We have to look at the honourable people who aided and abetted this tragedy that left 53,000 employees and countless investors in the lurch. We also need to see it, perhaps, through the prism of a small town boy from a rural Andhra belt whose obsession with local pride brought him global dishonour.
Go global or bust
Shareholder democracy lies at the heart of listed companies that promise much — very much like political parties seeking votes in elections by promising the moon. Limited liability companies borrow from banks, but the money they owe is not owed by the managers or even shareholders as individuals or promoters, but by a somewhat abstract entity called the Firm. These companies, in turn, are owned often by a huge diversity of shareholders, who effectively place trust in the founders and/or managers. Between the trusting bankers and the unsuspecting shareholders lie corporate governance procedures, institutions and practices that supposedly help a healthy system of accountability.
When these fail — as they did with Enron in the US and now Satyam in India — it is a crisis of confidence.
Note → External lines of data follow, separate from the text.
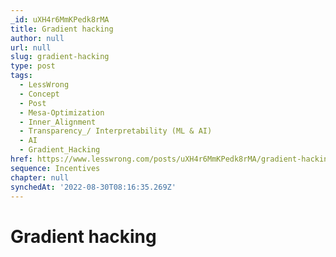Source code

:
 ```yaml
---
_id: uXH4r6MmKPedk8rMA
title: Gradient hacking
author: null
url: null
slug: gradient-hacking
type: post
tags:
  - LessWrong
  - Concept
  - Post
  - Mesa-Optimization
  - Inner_Alignment
  - Transparency_/ Interpretability (ML & AI)
  - AI
  - Gradient_Hacking
href: https://www.lesswrong.com/posts/uXH4r6MmKPedk8rMA/gradient-hacking
sequence: Incentives
chapter: null
synchedAt: '2022-08-30T08:16:35.269Z'
---
```

# Gradient hacking


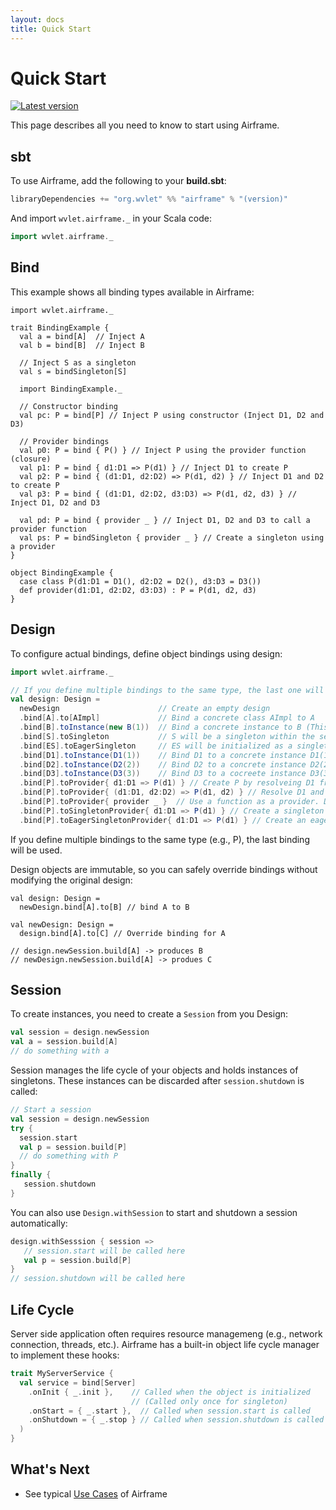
 ```yaml
---
layout: docs
title: Quick Start
---
```


# Quick Start

[![Latest version](https://index.scala-lang.org/wvlet/airframe/airframe/latest.svg?color=orange)](https://index.scala-lang.org/wvlet/airframe)

This page describes all you need to know to start using Airframe.

## sbt

To use Airframe, add the following to your **build.sbt**:
```scala
libraryDependencies += "org.wvlet" %% "airframe" % "(version)"
```

And import `wvlet.airframe._` in your Scala code:
```scala
import wvlet.airframe._
```

## Bind

This example shows all binding types available in Airframe:

```
import wvlet.airframe._

trait BindingExample {
  val a = bind[A]  // Inject A
  val b = bind[B]  // Inject B

  // Inject S as a singleton  
  val s = bindSingleton[S]

  import BindingExample._

  // Constructor binding
  val pc: P = bind[P] // Inject P using constructor (Inject D1, D2 and D3)

  // Provider bindings
  val p0: P = bind { P() } // Inject P using the provider function (closure)
  val p1: P = bind { d1:D1 => P(d1) } // Inject D1 to create P
  val p2: P = bind { (d1:D1, d2:D2) => P(d1, d2) } // Inject D1 and D2 to create P
  val p3: P = bind { (d1:D1, d2:D2, d3:D3) => P(d1, d2, d3) } // Inject D1, D2 and D3

  val pd: P = bind { provider _ } // Inject D1, D2 and D3 to call a provider function
  val ps: P = bindSingleton { provider _ } // Create a singleton using a provider
}

object BindingExample {
  case class P(d1:D1 = D1(), d2:D2 = D2(), d3:D3 = D3())
  def provider(d1:D1, d2:D2, d3:D3) : P = P(d1, d2, d3)
}
```

## Design

To configure actual bindings, define object bindings using design:

```scala
import wvlet.airframe._

// If you define multiple bindings to the same type, the last one will be used.
val design: Design =
  newDesign                      // Create an empty design
  .bind[A].to[AImpl]             // Bind a concrete class AImpl to A
  .bind[B].toInstance(new B(1))  // Bind a concrete instance to B (This instance will be a singleton)
  .bind[S].toSingleton           // S will be a singleton within the session
  .bind[ES].toEagerSingleton     // ES will be initialized as a singleton at session start time
  .bind[D1].toInstance(D1(1))    // Bind D1 to a concrete instance D1(1)
  .bind[D2].toInstance(D2(2))    // Bind D2 to a concrete instance D2(2)
  .bind[D3].toInstance(D3(3))    // Bind D3 to a cocreete instance D3(3)
  .bind[P].toProvider{ d1:D1 => P(d1) } // Create P by resolveing D1 from the design to create P
  .bind[P].toProvider{ (d1:D1, d2:D2) => P(d1, d2) } // Resolve D1 and D2
  .bind[P].toProvider{ provider _ }  // Use a function as a provider. D1, D2 and D3 will be resolved from the design
  .bind[P].toSingletonProvider{ d1:D1 => P(d1) } // Create a singleton using the provider function
  .bind[P].toEagerSingletonProvider{ d1:D1 => P(d1) } // Create an eager singleton using the provider function
```

If you define multiple bindings to the same type (e.g., P), the last binding will be used. 

Design objects are immutable, so you can safely override bindings without modifying the original design:
```
val design: Design =
  newDesign.bind[A].to[B] // bind A to B

val newDesign: Design =
  design.bind[A].to[C] // Override binding for A

// design.newSession.build[A] -> produces B
// newDesign.newSession.build[A] -> produes C
```

## Session

To create instances, you need to create a `Session` from you Design:

```scala
val session = design.newSession
val a = session.build[A]
// do something with a
```

Session manages the life cycle of your objects and holds instances of singletons. These instances can be discarded after `session.shutdown` is called:

```scala
// Start a session
val session = design.newSession
try {
  session.start
  val p = session.build[P]
  // do something with P
}
finally {
   session.shutdown
}
```

You can also use `Design.withSession` to start and shutdown a session automatically:
```scala
design.withSesssion { session =>
   // session.start will be called here
   val p = session.build[P]
}
// session.shutdown will be called here
```

## Life Cycle

Server side application often requires resource managemeng (e.g., network connection, threads, etc.). Airframe has a built-in object life cycle manager to implement these hooks:

```scala
trait MyServerService {
  val service = bind[Server]
    .onInit { _.init },    // Called when the object is initialized
                           // (Called only once for singleton)
    .onStart = { _.start },  // Called when session.start is called
    .onShutdown = { _.stop } // Called when session.shutdown is called
  )
}
```

## What's Next

- See typical [Use Cases](use-cases.html) of Airframe

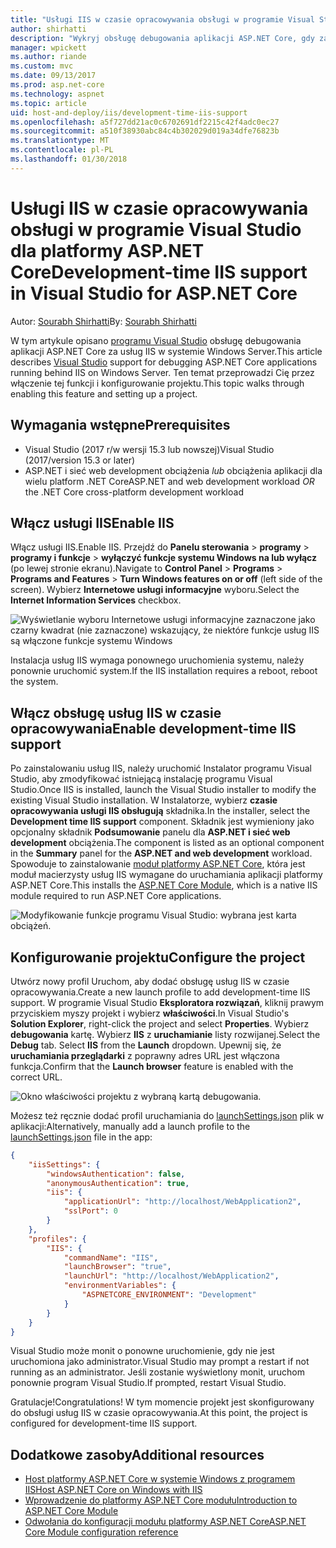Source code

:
 ```yaml
---
title: "Usługi IIS w czasie opracowywania obsługi w programie Visual Studio dla platformy ASP.NET Core"
author: shirhatti
description: "Wykryj obsługę debugowania aplikacji ASP.NET Core, gdy za usług IIS w systemie Windows Server."
manager: wpickett
ms.author: riande
ms.custom: mvc
ms.date: 09/13/2017
ms.prod: asp.net-core
ms.technology: aspnet
ms.topic: article
uid: host-and-deploy/iis/development-time-iis-support
ms.openlocfilehash: a5f727dd21ac0c6702691df2215c42f4adc0ec27
ms.sourcegitcommit: a510f38930abc84c4b302029d019a34dfe76823b
ms.translationtype: MT
ms.contentlocale: pl-PL
ms.lasthandoff: 01/30/2018
---
```

# <a name="development-time-iis-support-in-visual-studio-for-aspnet-core"></a><span data-ttu-id="6d2e4-103">Usługi IIS w czasie opracowywania obsługi w programie Visual Studio dla platformy ASP.NET Core</span><span class="sxs-lookup"><span data-stu-id="6d2e4-103">Development-time IIS support in Visual Studio for ASP.NET Core</span></span>

<span data-ttu-id="6d2e4-104">Autor: [Sourabh Shirhatti](https://twitter.com/sshirhatti)</span><span class="sxs-lookup"><span data-stu-id="6d2e4-104">By: [Sourabh Shirhatti](https://twitter.com/sshirhatti)</span></span>

<span data-ttu-id="6d2e4-105">W tym artykule opisano [programu Visual Studio](https://www.visualstudio.com/vs/) obsługę debugowania aplikacji ASP.NET Core za usług IIS w systemie Windows Server.</span><span class="sxs-lookup"><span data-stu-id="6d2e4-105">This article describes [Visual Studio](https://www.visualstudio.com/vs/) support for debugging ASP.NET Core applications running behind IIS on Windows Server.</span></span> <span data-ttu-id="6d2e4-106">Ten temat przeprowadzi Cię przez włączenie tej funkcji i konfigurowanie projektu.</span><span class="sxs-lookup"><span data-stu-id="6d2e4-106">This topic walks through enabling this feature and setting up a project.</span></span>

## <a name="prerequisites"></a><span data-ttu-id="6d2e4-107">Wymagania wstępne</span><span class="sxs-lookup"><span data-stu-id="6d2e4-107">Prerequisites</span></span>

* <span data-ttu-id="6d2e4-108">Visual Studio (2017 r/w wersji 15.3 lub nowszej)</span><span class="sxs-lookup"><span data-stu-id="6d2e4-108">Visual Studio (2017/version 15.3 or later)</span></span>
* <span data-ttu-id="6d2e4-109">ASP.NET i sieć web development obciążenia *lub* obciążenia aplikacji dla wielu platform .NET Core</span><span class="sxs-lookup"><span data-stu-id="6d2e4-109">ASP.NET and web development workload *OR* the .NET Core cross-platform development workload</span></span>

## <a name="enable-iis"></a><span data-ttu-id="6d2e4-110">Włącz usługi IIS</span><span class="sxs-lookup"><span data-stu-id="6d2e4-110">Enable IIS</span></span>

<span data-ttu-id="6d2e4-111">Włącz usługi IIS.</span><span class="sxs-lookup"><span data-stu-id="6d2e4-111">Enable IIS.</span></span> <span data-ttu-id="6d2e4-112">Przejdź do **Panelu sterowania** > **programy** > **programy i funkcje** > **wyłączyć funkcje systemu Windows na lub wyłącz** (po lewej stronie ekranu).</span><span class="sxs-lookup"><span data-stu-id="6d2e4-112">Navigate to **Control Panel** > **Programs** > **Programs and Features** > **Turn Windows features on or off** (left side of the screen).</span></span> <span data-ttu-id="6d2e4-113">Wybierz **Internetowe usługi informacyjne** wyboru.</span><span class="sxs-lookup"><span data-stu-id="6d2e4-113">Select the **Internet Information Services** checkbox.</span></span>

![Wyświetlanie wyboru Internetowe usługi informacyjne zaznaczone jako czarny kwadrat (nie zaznaczone) wskazujący, że niektóre funkcje usług IIS są włączone funkcje systemu Windows](development-time-iis-support/_static/enable_iis.png)

<span data-ttu-id="6d2e4-115">Instalacja usług IIS wymaga ponownego uruchomienia systemu, należy ponownie uruchomić system.</span><span class="sxs-lookup"><span data-stu-id="6d2e4-115">If the IIS installation requires a reboot, reboot the system.</span></span>

## <a name="enable-development-time-iis-support"></a><span data-ttu-id="6d2e4-116">Włącz obsługę usług IIS w czasie opracowywania</span><span class="sxs-lookup"><span data-stu-id="6d2e4-116">Enable development-time IIS support</span></span>

<span data-ttu-id="6d2e4-117">Po zainstalowaniu usług IIS, należy uruchomić Instalator programu Visual Studio, aby zmodyfikować istniejącą instalację programu Visual Studio.</span><span class="sxs-lookup"><span data-stu-id="6d2e4-117">Once IIS is installed, launch the Visual Studio installer to modify the existing Visual Studio installation.</span></span> <span data-ttu-id="6d2e4-118">W Instalatorze, wybierz **czasie opracowywania usługi IIS obsługują** składnika.</span><span class="sxs-lookup"><span data-stu-id="6d2e4-118">In the installer, select the **Development time IIS support** component.</span></span> <span data-ttu-id="6d2e4-119">Składnik jest wymieniony jako opcjonalny składnik **Podsumowanie** panelu dla **ASP.NET i sieć web development** obciążenia.</span><span class="sxs-lookup"><span data-stu-id="6d2e4-119">The component is listed as an optional component in the **Summary** panel for the **ASP.NET and web development** workload.</span></span> <span data-ttu-id="6d2e4-120">Spowoduje to zainstalowanie [moduł platformy ASP.NET Core](xref:fundamentals/servers/aspnet-core-module), która jest moduł macierzysty usług IIS wymagane do uruchamiania aplikacji platformy ASP.NET Core.</span><span class="sxs-lookup"><span data-stu-id="6d2e4-120">This installs the [ASP.NET Core Module](xref:fundamentals/servers/aspnet-core-module), which is a native IIS module required to run ASP.NET Core applications.</span></span>

![Modyfikowanie funkcje programu Visual Studio: wybrana jest karta obciążeń.](development-time-iis-support/_static/development_time_support.png)

## <a name="configure-the-project"></a><span data-ttu-id="6d2e4-124">Konfigurowanie projektu</span><span class="sxs-lookup"><span data-stu-id="6d2e4-124">Configure the project</span></span>

<span data-ttu-id="6d2e4-125">Utwórz nowy profil Uruchom, aby dodać obsługę usług IIS w czasie opracowywania.</span><span class="sxs-lookup"><span data-stu-id="6d2e4-125">Create a new launch profile to add development-time IIS support.</span></span> <span data-ttu-id="6d2e4-126">W programie Visual Studio **Eksploratora rozwiązań**, kliknij prawym przyciskiem myszy projekt i wybierz **właściwości**.</span><span class="sxs-lookup"><span data-stu-id="6d2e4-126">In Visual Studio's **Solution Explorer**, right-click the project and select **Properties**.</span></span> <span data-ttu-id="6d2e4-127">Wybierz **debugowania** kartę. Wybierz **IIS** z **uruchamianie** listy rozwijanej.</span><span class="sxs-lookup"><span data-stu-id="6d2e4-127">Select the **Debug** tab. Select **IIS** from the **Launch** dropdown.</span></span> <span data-ttu-id="6d2e4-128">Upewnij się, że **uruchamiania przeglądarki** z poprawny adres URL jest włączona funkcja.</span><span class="sxs-lookup"><span data-stu-id="6d2e4-128">Confirm that the **Launch browser** feature is enabled with the correct URL.</span></span>

![Okno właściwości projektu z wybraną kartą debugowania.](development-time-iis-support/_static/project_properties.png)

<span data-ttu-id="6d2e4-133">Możesz też ręcznie dodać profil uruchamiania do [launchSettings.json](http://json.schemastore.org/launchsettings) plik w aplikacji:</span><span class="sxs-lookup"><span data-stu-id="6d2e4-133">Alternatively, manually add a launch profile to the [launchSettings.json](http://json.schemastore.org/launchsettings) file in the app:</span></span>

```json
{
    "iisSettings": {
        "windowsAuthentication": false,
        "anonymousAuthentication": true,
        "iis": {
            "applicationUrl": "http://localhost/WebApplication2",
            "sslPort": 0
        }
    },
    "profiles": {
        "IIS": {
            "commandName": "IIS",
            "launchBrowser": "true",
            "launchUrl": "http://localhost/WebApplication2",
            "environmentVariables": {
                "ASPNETCORE_ENVIRONMENT": "Development"
            }
        }
    }
}
```

<span data-ttu-id="6d2e4-134">Visual Studio może monit o ponowne uruchomienie, gdy nie jest uruchomiona jako administrator.</span><span class="sxs-lookup"><span data-stu-id="6d2e4-134">Visual Studio may prompt a restart if not running as an administrator.</span></span> <span data-ttu-id="6d2e4-135">Jeśli zostanie wyświetlony monit, uruchom ponownie program Visual Studio.</span><span class="sxs-lookup"><span data-stu-id="6d2e4-135">If prompted, restart Visual Studio.</span></span>

<span data-ttu-id="6d2e4-136">Gratulacje!</span><span class="sxs-lookup"><span data-stu-id="6d2e4-136">Congratulations!</span></span> <span data-ttu-id="6d2e4-137">W tym momencie projekt jest skonfigurowany do obsługi usług IIS w czasie opracowywania.</span><span class="sxs-lookup"><span data-stu-id="6d2e4-137">At this point, the project is configured for development-time IIS support.</span></span> 

## <a name="additional-resources"></a><span data-ttu-id="6d2e4-138">Dodatkowe zasoby</span><span class="sxs-lookup"><span data-stu-id="6d2e4-138">Additional resources</span></span>

* [<span data-ttu-id="6d2e4-139">Host platformy ASP.NET Core w systemie Windows z programem IIS</span><span class="sxs-lookup"><span data-stu-id="6d2e4-139">Host ASP.NET Core on Windows with IIS</span></span>](xref:host-and-deploy/iis/index)
* [<span data-ttu-id="6d2e4-140">Wprowadzenie do platformy ASP.NET Core modułu</span><span class="sxs-lookup"><span data-stu-id="6d2e4-140">Introduction to ASP.NET Core Module</span></span>](xref:fundamentals/servers/aspnet-core-module)
* [<span data-ttu-id="6d2e4-141">Odwołania do konfiguracji modułu platformy ASP.NET Core</span><span class="sxs-lookup"><span data-stu-id="6d2e4-141">ASP.NET Core Module configuration reference</span></span>](xref:host-and-deploy/aspnet-core-module)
As it turns out, the golden feathers of the failed peacock had a brandname auditor in Pricewaterhouse, which seems to have rubber-stamped numbers it was meant to verify and police. Non-executive independent directors, who act like custodians of public good in a listed company, included figures like Harvard don Krishna Palepu and the dean of Indian School of Business, Rammohan Rao. They have since quit, and Rao has lost his job as well.
Such names act like brand ambassadors to a company seeking public capital. When they appear a little more than mannequins to dress shop windows, trust is eroded.
Satyam shook others in Corporate India who might have genuine plans to seek overseas capital to build real businesses. It shook employees awaiting a Promised Land on the day their loyalty-based stock options would turn into profitable shares. It shook up middle-class investors waking up to a new fantasy of pensions based on share market gains.
The Promised Land, if any, lay elsewhere.
Take the boy out of the town, but…
It lay in two companies called Maytas Infrastructure and Maytas Properties, controlled by the Raju family. Maytas, an anagrammatic reverse of Satyam, was in perfect asymmetry to Satyam in more ways than one.
Satyam is built around services delivered by hourly wages by skilled programmers and knowledge workers, and was accountable to global investors. But being the small town boy he was and probably still is at heart, it seems Maytas is where Raju’s heart lay, notwithstanding his management-speak aimed to please Satyam’s Fortune 500 customers. His family came from Vijayawada, and tentatively lurched into a global IT revolution that proved a path to social mobility.
Land, political connections and local glory must have been heady wine for the US-educated Raju. The denouement came in early December, when he tried to use $1.6 billion in cash from Satyam to effectively control Maytas. That led to a howl of protest in the world of corporate governance, where combining a software business with a real estate game amid a financial meltdown and a property bubble was like mixing stale vodka with champagne.
Mountain out of a mole hill
As it turns out, Satyam’s cash was non-existent. Ironically, Maytas probably has more assets in thousands of acres of land, besides lucrative politically-blessed infrastructure contracts, unless the murky trail leads us to murkier grounds.
Raju might end up with the dubious honour of setting a corporate precedent for umpires to wake up in this game. The tracts of land that Raju controls through Maytas may come to the rescue of whatever little is left of his reputation. But then, that would be looking for poetic justice.